= Beginning of Section =
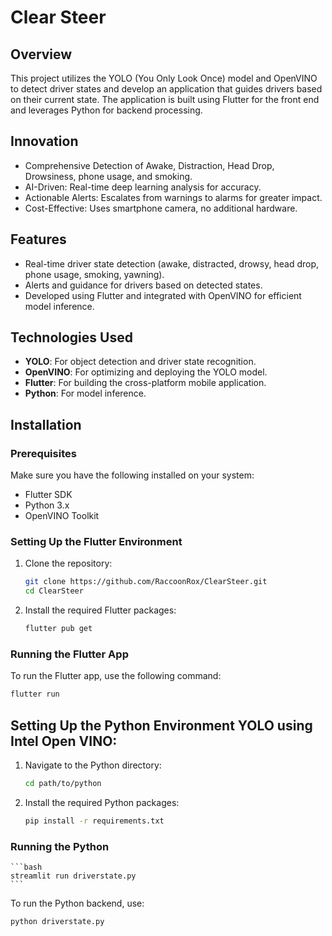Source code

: # Clear Steer

## Overview

This project utilizes the YOLO (You Only Look Once) model and OpenVINO to detect driver states and develop an application that guides drivers based on their current state. The application is built using Flutter for the front end and leverages Python for backend processing.

## Innovation
- Comprehensive Detection of Awake, Distraction, Head Drop, Drowsiness, phone usage, and smoking.
- AI-Driven: Real-time deep learning analysis for accuracy.
- Actionable Alerts: Escalates from warnings to alarms for greater impact.
- Cost-Effective: Uses smartphone camera, no additional hardware.
## Features

- Real-time driver state detection (awake, distracted, drowsy, head drop, phone usage, smoking, yawning).
- Alerts and guidance for drivers based on detected states.
- Developed using Flutter and integrated with OpenVINO for efficient model inference.

## Technologies Used

- **YOLO**: For object detection and driver state recognition.
- **OpenVINO**: For optimizing and deploying the YOLO model.
- **Flutter**: For building the cross-platform mobile application.
- **Python**: For model inference.

## Installation

### Prerequisites

Make sure you have the following installed on your system:

- Flutter SDK
- Python 3.x
- OpenVINO Toolkit

### Setting Up the Flutter Environment

1. Clone the repository:
    ```bash
    git clone https://github.com/RaccoonRox/ClearSteer.git
    cd ClearSteer
    ```

2. Install the required Flutter packages:
    ```bash
    flutter pub get
    ```

### Running the Flutter App

To run the Flutter app, use the following command:
```bash
flutter run
```
## Setting Up the Python Environment YOLO using Intel Open VINO:

1. Navigate to the Python directory:
    ```bash
    cd path/to/python
    ```

2. Install the required Python packages:
    ```bash
    pip install -r requirements.txt
    ```

### Running the Python 
    ```bash
    streamlit run driverstate.py
    ```


To run the Python backend, use:
```bash
python driverstate.py
```
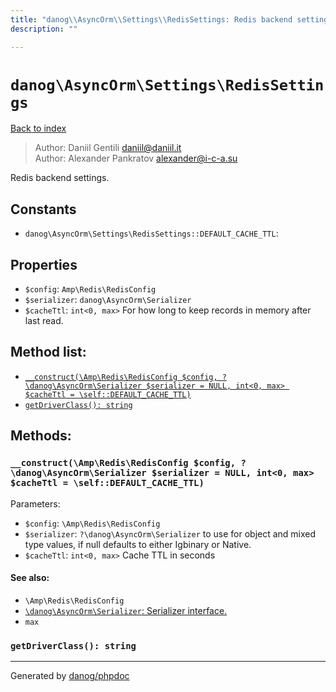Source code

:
 ```yaml
---
title: "danog\\AsyncOrm\\Settings\\RedisSettings: Redis backend settings."
description: ""

---
```

# `danog\AsyncOrm\Settings\RedisSettings`
[Back to index](../../../index.md)

> Author: Daniil Gentili <daniil@daniil.it>  
> Author: Alexander Pankratov <alexander@i-c-a.su>  
  

Redis backend settings.  




## Constants
* `danog\AsyncOrm\Settings\RedisSettings::DEFAULT_CACHE_TTL`: 

## Properties
* `$config`: `Amp\Redis\RedisConfig` 
* `$serializer`: `danog\AsyncOrm\Serializer` 
* `$cacheTtl`: `int<0, max>` For how long to keep records in memory after last read.

## Method list:
* [`__construct(\Amp\Redis\RedisConfig $config, ?\danog\AsyncOrm\Serializer $serializer = NULL, int<0, max> $cacheTtl = \self::DEFAULT_CACHE_TTL)`](#__construct)
* [`getDriverClass(): string`](#getDriverClass)

## Methods:
### <a name="__construct"></a> `__construct(\Amp\Redis\RedisConfig $config, ?\danog\AsyncOrm\Serializer $serializer = NULL, int<0, max> $cacheTtl = \self::DEFAULT_CACHE_TTL)`




Parameters:

* `$config`: `\Amp\Redis\RedisConfig`   
* `$serializer`: `?\danog\AsyncOrm\Serializer` to use for object and mixed type values, if null defaults to either Igbinary or Native.  
* `$cacheTtl`: `int<0, max>` Cache TTL in seconds  


#### See also: 
* `\Amp\Redis\RedisConfig`
* [`\danog\AsyncOrm\Serializer`: Serializer interface.](../../../danog/AsyncOrm/Serializer.md)
* `max`




### <a name="getDriverClass"></a> `getDriverClass(): string`





---
Generated by [danog/phpdoc](https://phpdoc.daniil.it)
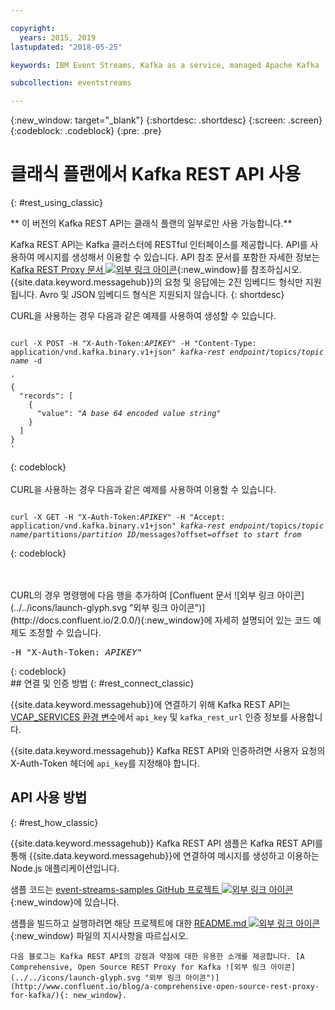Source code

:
 ```yaml
---

copyright:
  years: 2015, 2019
lastupdated: "2018-05-25"

keywords: IBM Event Streams, Kafka as a service, managed Apache Kafka

subcollection: eventstreams

---
```


{:new_window: target="_blank"}
{:shortdesc: .shortdesc}
{:screen: .screen}
{:codeblock: .codeblock}
{:pre: .pre}

# 클래식 플랜에서 Kafka REST API 사용 
{: #rest_using_classic}

** 이 버전의 Kafka REST API는 클래식 플랜의 일부로만 사용 가능합니다.**
<br/>

Kafka REST API는 Kafka 클러스터에 RESTful 인터페이스를 제공합니다. API를 사용하여 메시지를 생성해서 이용할 수 있습니다. API 참조 문서를 포함한 자세한 정보는 [Kafka REST Proxy 문서 ![외부 링크 아이콘](../../icons/launch-glyph.svg "외부 링크 아이콘")](https://docs.confluent.io/2.0.0/kafka-rest/docs/index.html){:new_window}를 참조하십시오. {{site.data.keyword.messagehub}}의 요청 및 응답에는 2진 임베디드 형식만 지원됩니다. Avro 및 JSON 임베디드 형식은 지원되지 않습니다.
{: shortdesc}

CURL을 사용하는 경우 다음과 같은 예제를 사용하여 생성할 수 있습니다.
<pre class="pre"><code>
curl -X POST -H "X-Auth-Token:<var class="keyword varname">APIKEY</var>" -H "Content-Type: application/vnd.kafka.binary.v1+json" <var class="keyword varname">kafka-rest endpoint</var>/topics/<var class="keyword varname">topic name</var> -d 

'
{
  "records": [
    {
      "value": "<var class="keyword varname">A base 64 encoded value string</var>"
    }
  ]
}
'
</code></pre>
{: codeblock}
<br/>
<br/>
CURL을 사용하는 경우 다음과 같은 예제를 사용하여 이용할 수 있습니다.
<pre class="pre"><code>
curl -X GET -H "X-Auth-Token:<var class="keyword varname">APIKEY</var>" -H "Accept: application/vnd.kafka.binary.v1+json" <var class="keyword varname">kafka-rest endpoint</var>/topics/<var class="keyword varname">topic name</var>/partitions/<var class="keyword varname">partition ID</var>/messages?offset=<var class="keyword varname">offset to start from</var>
</code></pre>
{: codeblock}

<br/>
<br/>
CURL의 경우 명령행에 다음 행을 추가하여
[Confluent 문서 ![외부 링크 아이콘](../../icons/launch-glyph.svg "외부 링크 아이콘")](http://docs.confluent.io/2.0.0/){:new_window}에 자세히 설명되어 있는 코드 예제도 조정할 수 있습니다.
<pre class="pre">-H "X-Auth-Token: <var class="keyword varname">APIKEY</var>"</pre>
{: codeblock}

<br/>
## 연결 및 인증 방법
{: #rest_connect_classic}

<!-- info was in eventstreams066.md -->

{{site.data.keyword.messagehub}}에 연결하기 위해 Kafka REST API는 [VCAP_SERVICES 환경 변수](/docs/services/EventStreams?topic=eventstreams-connecting#connect_classic_cf)에서 <code>api_key</code> 및 <code>kafka_rest_url</code>
인증 정보를 사용합니다.

{{site.data.keyword.messagehub}} Kafka REST API와 인증하려면 사용자 요청의 X-Auth-Token 헤더에 <code>api_key</code>를 지정해야 합니다.


## API 사용 방법
{: #rest_how_classic}

<!-- info was in eventstreams097.md -->

{{site.data.keyword.messagehub}} Kafka REST API 샘플은
Kafka REST API를 통해 {{site.data.keyword.messagehub}}에 연결하여
메시지를 생성하고 이용하는 Node.js 애플리케이션입니다.

샘플 코드는 [event-streams-samples GitHub 프로젝트 ![외부 링크 아이콘](../../icons/launch-glyph.svg "외부 링크 아이콘")](https://github.com/ibm-messaging/event-streams-samples/tree/master/kafka-nodejs-console-sample){:new_window}에 있습니다.

샘플을 빌드하고 실행하려면 해당 프로젝트에 대한 [README.md ![외부 링크 아이콘](../../icons/launch-glyph.svg "외부 링크 아이콘")](https://github.com/ibm-messaging/event-streams-samples/tree/master/kafka-nodejs-console-sample){:new_window} 파일의 지시사항을 따르십시오.

	다음 블로그는 Kafka REST API의 강점과 약점에 대한 유용한 소개를 제공합니다. [A Comprehensive, Open Source REST Proxy for Kafka ![외부 링크 아이콘](../../icons/launch-glyph.svg "외부 링크 아이콘")](http://www.confluent.io/blog/a-comprehensive-open-source-rest-proxy-for-kafka/){: new_window}.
= End of Section =
WHAT YOU WILL DO
Set down exactly the lines from the start of the records through the line containing "- AI-Driven: Real-time", both included, and omit the pictures.

ANSWER TO THIS EXERCISE
Source code

: # Clear Steer

## Overview

This project utilizes the YOLO (You Only Look Once) model and OpenVINO to detect driver states and develop an application that guides drivers based on their current state. The application is built using Flutter for the front end and leverages Python for backend processing.

## Innovation
- Comprehensive Detection of Awake, Distraction, Head Drop, Drowsiness, phone usage, and smoking.
- AI-Driven: Real-time deep learning analysis for accuracy.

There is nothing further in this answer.